Smartphone Protection Tips

Although various tools and techniques are available for detecting malware attacks and protecting smartphones, users must be aware of potential security threats and their consequences. It’s widely accepted that user negligence and lack of awareness of potential threats contribute to the success of security attacks.

Following a few good practices can help protect smartphones from potential threats:

  • Install a good mobile security application that can protect the smartphone from attacks and alert the user when a suspicious event occurs.
  • Download all mobile applications from trusted, official application providers. Avoid downloading anything from untrusted third-party app stores.
  • Before downloading an app, read the reviews and the ratings, even if the application author is well-known.
  • During installation, always read the permissions requested by the application. If something seems suspicious, don’t install the application. It’s better to leave a comment on the site, which may help others in the future.
  • Turn off Wi-Fi, Bluetooth, and infrared when they aren’t in use. Be cautious when connecting to unsecured public Wi-Fi networks. This includes enabling the firewall, disabling sharing, and using SSL or a virtual private network.
  • Always keep applications up to date and make sure that firmware is updated immediately when it becomes available for the mobile phone.
  • Encrypt all confidential data stored in the mobile phone and back it up regularly. Make sure sensitive information isn’t cached locally.
  • Whenever possible, set a password for confidential files and applications.
  • Don’t click on Internet links that seem suspicious or untrustworthy.

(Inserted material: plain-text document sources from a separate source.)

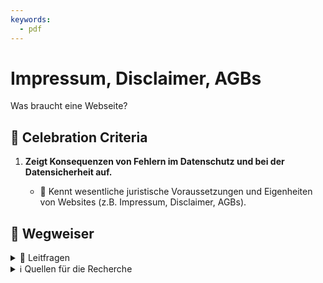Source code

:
 ```yaml
---
keywords:
  - pdf
---
```


# Impressum, Disclaimer, AGBs

Was braucht eine Webseite?

## 🎉 Celebration Criteria

1. **Zeigt Konsequenzen von Fehlern im Datenschutz und bei der Datensicherheit
   auf.**

   - :dart: Kennt wesentliche juristische Voraussetzungen und Eigenheiten von
     Websites (z.B. Impressum, Disclaimer, AGBs).

## :compass: Wegweiser

<details>
  <summary>🤔 Leitfragen </summary>

- Was ist ein Impressum?
- Warum braucht es ein Impressum?
- Was gehört in ein Impressum?
- Gibt es eine Impressumspflicht in der Schweiz?
- Was ist ein Disclaimer?
- Weshalb und wann ist ein Disclaimer sinnvoll?
- Für was könne man einen Disclaimer brauchen? (eventuell Bsp. müssen nicht nur
  aus der IT sein)
- Sind Disclaimer Pflicht?
- Gibt es Limitation bei Disclaimer?
- Was sind AGBs?
- Wan sind diese sinnvoll?
- Was sollte man in AGBs Regeln?
- Sind AGBs Pflicht?
- Gibt es Limitation bei AGBs? -...

</details>

<details>
  <summary>ℹ️ Quellen für die Recherche</summary>

- [**Hostpoint:** Impressumspflicht ab Frühling in der Schweiz](https://www.hostpoint.ch/blog/impressumspflicht-ab-fruehling-auch-in-der-schweiz/#:~:text=In%20der%20Schweiz%20besteht%20bislang,Gesch%C3%A4ftsverkehr%C2%BB%20in%20der%20Schweiz%20eingef%C3%BChrt.)
- [**cyon:** Websites: Wer benötigt ein Impressum und was muss darin stehen?](https://www.cyon.ch/blog/Impressum-Websites)
- [**beobachter.ch:** EIGENE WEBSITE ERSTELLEN: Das müssen Sie rechtlich beachten](https://www.beobachter.ch/digital/multimedia/eigene-website-erstellen-das-mussen-sie-rechtlich-beachten)
- [**beobachter.ch:** AGB](https://www.beobachter.ch/rechtslexikon/allgemeine-geschaftsbedingungen)
- [**lexwiki.ch**: AGB](https://www.lexwiki.ch/agb/)
- [**weka:** Impressumspflicht Schweiz: So erstellen Sie rechtssichere Websites](https://www.weka.ch/themen/marketing-verkauf/online-marketing/e-commerce/article/impressumspflicht-schweiz-so-erstellen-sie-rechtssichere-websites/)
- [**020webdesign.ch:** Checkliste zur rechtlich sicheren Website in der Schweiz](https://8020webdesign.ch/checkliste-rechtlich-sichere-website-schweiz/)

</details>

If absolutely necessary, visit the website by typing its URL—don’t copy and paste links into the browser. This helps protect mobile phones from drive-by download attacks.
  • Always monitor the battery life, SMS, and call charges. Any unusual behavior should prompt a thorough check on recently installed applications. There’s a high possibility that the mobile phone is under a security attack.
  • Finally, if the mobile phone is stolen, delete all the apps, contacts, and confidential data remotely, and use the unique device ID to block the stolen mobile phone.

It’s highly unlikely that an efficient mobile malware protection tool would have zero false positives. Thus, following these good practices will help to protect smartphones from the vast majority of malware threats in the wild.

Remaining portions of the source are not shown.